As depicted in Figure 16, each of the transmitters for the light and CD player will have an input
connected to one of the digital outputs (P12 & P13) on the Basic Stamp 2. From P12 and P13, the
transmitters will receive pulsed data, which will be transmitted at the outputs as radio waves (RF). Each
transmitter will transmit data at a particular frequency and its corresponding receiver will receive data
at that same frequency. The frequency between the two halves will be set by configuring the oscillating
crystals built into the receivers. By having separate frequencies for each transmitter/receiver pair,
interference will be greatly reduced and signals for different devices won’t get crossed. Example Code 1
and 2 below, written in Visual Basic, describe how these pulsed signals will be programmed into the
microcontroller to be transmitted by the transmitters . The turtle light’s transmitter will receive four
different types of commands: On/Green Light, Off, Blue Light, Auburn Light.
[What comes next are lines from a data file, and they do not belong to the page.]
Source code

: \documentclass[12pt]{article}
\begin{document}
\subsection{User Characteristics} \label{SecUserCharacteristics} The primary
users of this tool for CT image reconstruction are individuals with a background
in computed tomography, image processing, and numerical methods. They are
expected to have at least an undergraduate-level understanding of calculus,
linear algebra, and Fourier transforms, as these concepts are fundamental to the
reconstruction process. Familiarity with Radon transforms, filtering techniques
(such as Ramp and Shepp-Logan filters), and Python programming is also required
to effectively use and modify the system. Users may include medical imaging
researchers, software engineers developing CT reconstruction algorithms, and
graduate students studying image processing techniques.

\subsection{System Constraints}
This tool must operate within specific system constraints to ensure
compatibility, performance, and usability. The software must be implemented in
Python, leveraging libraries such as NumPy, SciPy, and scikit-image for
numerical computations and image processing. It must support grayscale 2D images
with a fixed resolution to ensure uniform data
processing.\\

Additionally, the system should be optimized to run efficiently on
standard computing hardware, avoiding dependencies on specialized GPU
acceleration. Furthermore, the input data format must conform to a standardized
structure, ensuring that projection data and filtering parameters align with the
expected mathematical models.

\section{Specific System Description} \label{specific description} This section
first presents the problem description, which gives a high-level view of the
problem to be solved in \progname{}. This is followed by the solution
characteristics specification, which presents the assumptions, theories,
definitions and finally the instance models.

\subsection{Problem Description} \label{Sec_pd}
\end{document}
Similarly, the CD player’s
transmitter will receive two commands: Play, Stop. It will be the microcontroller’s job on the receiving
end to distinguish between these commands, based on pulse pattern and interval.
‘This code controls Play and Stop on the CD player
‘{$STAMP BS2}
‘{$PBASIC}
IF IN0=1 THEN ‘If the Play button is pushed perform the subsequent commands
PULSOUT 13, 500 ‘Output high pulse at P13 with a duration of 500 ms
PAUSE 20 ’Leave 20 ms between each pulse
ELSE IF IN1 =1 THEN ‘If the Stop button is pushed perform the subsequent commands
PULSOUT 13, 300 ‘Output high pulse at P13 with a duration of 300 ms
PAUSE 15 ’Leave 15 ms between each pulse
ENDIF
Example Code 1: Basic Stamp 2 code for CD player’s Play and Stop signals to be transmitted by RF
‘This code controls On/Green Light, and Off functions on the turtle light. The turtle is wired by the manufacturer so
that one button controls On/Off/Green Light; therefore, this project will utilize this wiring.
‘{$STAMP BS2}
‘{$PBASIC}
IF IN2=1 THEN ‘If the On/Green button is pushed perform the subsequent commands
PULSOUT 12, 500 ‘Output high pulse at P12 with a duration of 500 ms.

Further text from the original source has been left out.